A crescente crise na mobilidade urbana brasileira

Enviada em 20/09/2021

Manoel de Barros, grande poeta pós-modernista, desenvolveu, em suas obras, uma “teologia do traste”, cuja principal característica reside em dar valor às situações, frequentemente, esquecidas ou ignoradas. Sob a ótica barrosiana, faz-se preciso, portanto, valorizar a problemática da crescente crise na mobilidade urbana brasileira. Nesse sentido, a fim de dissertar e argumentar sobre essa temática, é importante ressaltar a negligência estatal e a educação brasileira.

Mormente, deve-se salientar a ausêndia de medidas governamentais que melhore a qualidade do transporte público. Nessa conjuntura, Otto Von Bismarck, estadista mais importante da Alemanha do século XIX, afirmou que o Estado deve garantir o bem-estar social da população. Sob esse viés, na medida em que existem pessoas vivendo sem acesso à meios de transporte que facilitem o cotidiano, com mais opções de meios de locomoção e com o tempo do trajeto menor, a fim de diminuir a superlotação, observa-se, nesse ponto, a falha grotesca da função do poder público, o que, infelizmente, é evidente no país.

Ademais, é fundamental apontar que uma grande parcela da população se mostra alienada quanto aos benefícios do uso de bicicletas para mobilidade urbana. De acordo com o musicólogo Vladimir Jankélévitch, em seu livro entitulado “Paradoxo da Moral”,  o homem moderno carrega uma cegueira ética, ou seja, as pessoas apresentam passividade frente aos impasses enfrentados. Similarmente, percebe-se que a sociedade desconhece sobre as vantagens desse tipo de transporte, como redução de engarrafamentos e emissão de poluentes, diminuindo os impactos ambientais. Essa situação ocorre, porque, a população adquire uma postura individualista e não se movimenta em prol de aderir ao uso das ciclovias. Desse modo, é inadimissível que esse cenário continue a perdurar.
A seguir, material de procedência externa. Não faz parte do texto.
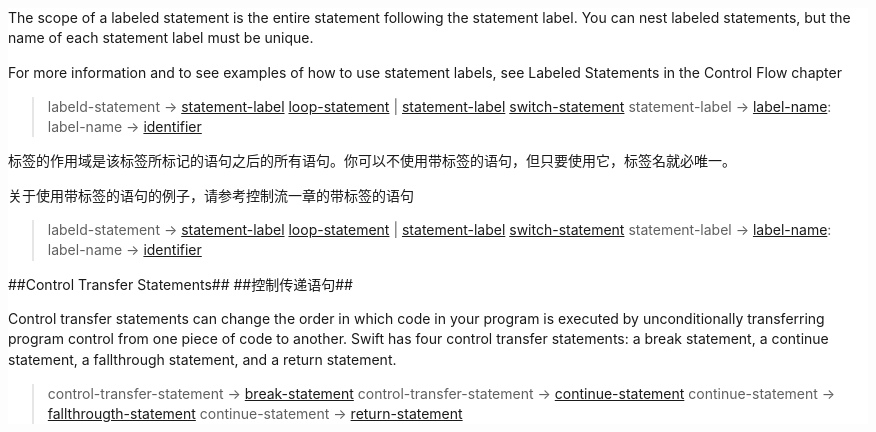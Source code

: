 The scope of a labeled statement is the entire statement following the statement label. You can nest labeled statements, but the name of each statement label must be unique.

For more information and to see examples of how to use statement labels, see Labeled Statements in the Control Flow chapter

> labeld-statement -> [statement-label](https://developer.apple.com/library/prerelease/ios/documentation/Swift/Conceptual/Swift_Programming_Language/Statements.html#//apple_ref/swift/grammar/statement-label) [loop-statement](https://developer.apple.com/library/prerelease/ios/documentation/Swift/Conceptual/Swift_Programming_Language/Statements.html#//apple_ref/swift/grammar/loop-statement) | [statement-label](https://developer.apple.com/library/prerelease/ios/documentation/Swift/Conceptual/Swift_Programming_Language/Statements.html#//apple_ref/swift/grammar/statement-label) [switch-statement](https://developer.apple.com/library/prerelease/ios/documentation/Swift/Conceptual/Swift_Programming_Language/Statements.html#//apple_ref/swift/grammar/switch-statement)
> statement-label -> [label-name](https://developer.apple.com/library/prerelease/ios/documentation/Swift/Conceptual/Swift_Programming_Language/Statements.html#//apple_ref/swift/grammar/label-name):
> label-name -> [identifier](https://developer.apple.com/library/prerelease/ios/documentation/Swift/Conceptual/Swift_Programming_Language/LexicalStructure.html#//apple_ref/swift/grammar/identifier)



标签的作用域是该标签所标记的语句之后的所有语句。你可以不使用带标签的语句，但只要使用它，标签名就必唯一。

关于使用带标签的语句的例子，请参考控制流一章的带标签的语句

> labeld-statement -> [statement-label](https://developer.apple.com/library/prerelease/ios/documentation/Swift/Conceptual/Swift_Programming_Language/Statements.html#//apple_ref/swift/grammar/statement-label) [loop-statement](https://developer.apple.com/library/prerelease/ios/documentation/Swift/Conceptual/Swift_Programming_Language/Statements.html#//apple_ref/swift/grammar/loop-statement) | [statement-label](https://developer.apple.com/library/prerelease/ios/documentation/Swift/Conceptual/Swift_Programming_Language/Statements.html#//apple_ref/swift/grammar/statement-label) [switch-statement](https://developer.apple.com/library/prerelease/ios/documentation/Swift/Conceptual/Swift_Programming_Language/Statements.html#//apple_ref/swift/grammar/switch-statement)
> statement-label -> [label-name](https://developer.apple.com/library/prerelease/ios/documentation/Swift/Conceptual/Swift_Programming_Language/Statements.html#//apple_ref/swift/grammar/label-name):
> label-name -> [identifier](https://developer.apple.com/library/prerelease/ios/documentation/Swift/Conceptual/Swift_Programming_Language/LexicalStructure.html#//apple_ref/swift/grammar/identifier)

<a name="control_transfer_statements"></a>
##Control Transfer Statements##
##控制传递语句##

Control transfer statements can change the order in which code in your program is executed by unconditionally transferring program control from one piece of code to another. Swift has four control transfer statements: a break statement, a continue statement, a fallthrough statement, and a return statement.

> control-transfer-statement -> [break-statement](https://developer.apple.com/library/prerelease/ios/documentation/Swift/Conceptual/Swift_Programming_Language/Statements.html#//apple_ref/swift/grammar/break-statement)
> control-transfer-statement -> [continue-statement](https://developer.apple.com/library/prerelease/ios/documentation/Swift/Conceptual/Swift_Programming_Language/Statements.html#//apple_ref/swift/grammar/continue-statement)
> continue-statement -> [fallthrougth-statement](https://developer.apple.com/library/prerelease/ios/documentation/Swift/Conceptual/Swift_Programming_Language/Statements.html#//apple_ref/swift/grammar/fallthrough-statement)
> continue-statement -> [return-statement](https://developer.apple.com/library/prerelease/ios/documentation/Swift/Conceptual/Swift_Programming_Language/Statements.html#//apple_ref/swift/grammar/return-statement)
Infere-se, portanto, que medidas são necessárias para atenuar esse entrave. Sendo assim, cabe ao governo federal ampliar os corredores de BRT( Bus Rapid Transit) em todo o território brasileio. Além disso, o Ministério da Educação deve promover uma série de palestras em escolas, ministradas por especialistas no assunto, que tenham alunos do ensino médio como público-alvo. Essa ação deve ser compartilhada na rede social do Ministério em formato de “Live”, com a finalidade de trazer mais clareza sobre as vantagens do uso de bicicletas como meio de transporte, atingindo um público maior. Assim, torna-se possível a construção de uma sociedade permeada pela incorporação dos elementos elencados na Magna Carta.